On the other hand, some provisions of these bills could mitigate the harm to some extent by preempting state laws and prohibiting private rights of action. Safe harbor provisions in the bill could potentially offer a means to avoid direct Federal Trade Commission FTC regulation. For these and other reasons, including reliance mostly on "opt-out" consumer choice, Senators Kerry and McCain regard their proposal as balancing the interests of businesses and consumers.
The bills are the latest in a growing effort at the federal level to establish rules-of-the-road for consumer privacy in the U.S., which currently does not have a general comprehensive privacy law. The bills both build upon a series of enforcement actions taken by the FTC over the past dozen years to develop federal privacy standards.
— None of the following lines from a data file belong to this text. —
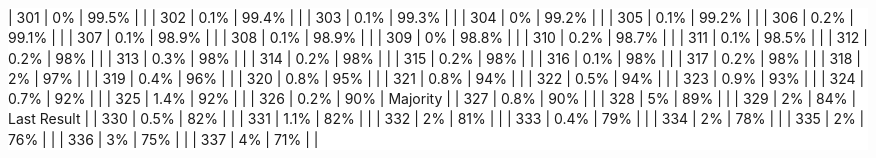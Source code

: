 | 301 | 0% | 99.5% |  |
| 302 | 0.1% | 99.4% |  |
| 303 | 0.1% | 99.3% |  |
| 304 | 0% | 99.2% |  |
| 305 | 0.1% | 99.2% |  |
| 306 | 0.2% | 99.1% |  |
| 307 | 0.1% | 98.9% |  |
| 308 | 0.1% | 98.9% |  |
| 309 | 0% | 98.8% |  |
| 310 | 0.2% | 98.7% |  |
| 311 | 0.1% | 98.5% |  |
| 312 | 0.2% | 98% |  |
| 313 | 0.3% | 98% |  |
| 314 | 0.2% | 98% |  |
| 315 | 0.2% | 98% |  |
| 316 | 0.1% | 98% |  |
| 317 | 0.2% | 98% |  |
| 318 | 2% | 97% |  |
| 319 | 0.4% | 96% |  |
| 320 | 0.8% | 95% |  |
| 321 | 0.8% | 94% |  |
| 322 | 0.5% | 94% |  |
| 323 | 0.9% | 93% |  |
| 324 | 0.7% | 92% |  |
| 325 | 1.4% | 92% |  |
| 326 | 0.2% | 90% | Majority |
| 327 | 0.8% | 90% |  |
| 328 | 5% | 89% |  |
| 329 | 2% | 84% | Last Result |
| 330 | 0.5% | 82% |  |
| 331 | 1.1% | 82% |  |
| 332 | 2% | 81% |  |
| 333 | 0.4% | 79% |  |
| 334 | 2% | 78% |  |
| 335 | 2% | 76% |  |
| 336 | 3% | 75% |  |
| 337 | 4% | 71% |  |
These FTC actions have, in effect, created a "common law" of privacy by developing standards for "reasonable" data security and by targeting what the FTC views as "deceptive" privacy and marketing practices.
The sponsors of the bills hold leadership positions in the relevant Senate and House committees that have jurisdiction over consumer privacy, so they are well-positioned to move their proposals.
Although the Senate and House bills differ in a number of respects, they share many important similarities:
- Both bills define "personally identifiable information" (PII) similarly to include, at a minimum:
- first name (or initial) and last name;
- residential postal address;
- email address;
- telephone or mobile device number;
- a Social Security Number or other government-issued identification number; or
- a credit card account number.
The Senate bill would also include within this definition unique identifiers and biometric data.
- Each follows the "notice and choice" model, in which businesses publish a statement describing their privacy policies and consumers have some ability to choose what information to provide or whether it may be shared with other businesses;
- Both bills generally take an "opt-out" approach, in which a business may collect, use, and disclose consumer data unless the consumer affirmatively seeks to stop it from doing so;
- Neither bill contains a "do not track" provision, taking a different approach than current initiatives in the private sector and at the FTC to adopt a "do not track" mechanism to stop interest-based (or "behavioral") advertising;
- Both bills would preempt state consumer privacy laws and state private rights of action;
- Both bills would grant the FTC jurisdiction over consumer privacy matters.
- Both bills would encourage private-sector "safe harbor" programs, with substantive standards equivalent to or more stringent than the bill's privacy standards.
Despite these similarities, the bills differ in a number of respects. For example, the Senate bill includes a "privacy-by-design" provision that would require entities to take consumer privacy expectations into account when designing products, but the House bill does not. The House bill provides for a more narrow right of "opt-out" than the Senate bill, and provides that any "opt-out" would expire after five years.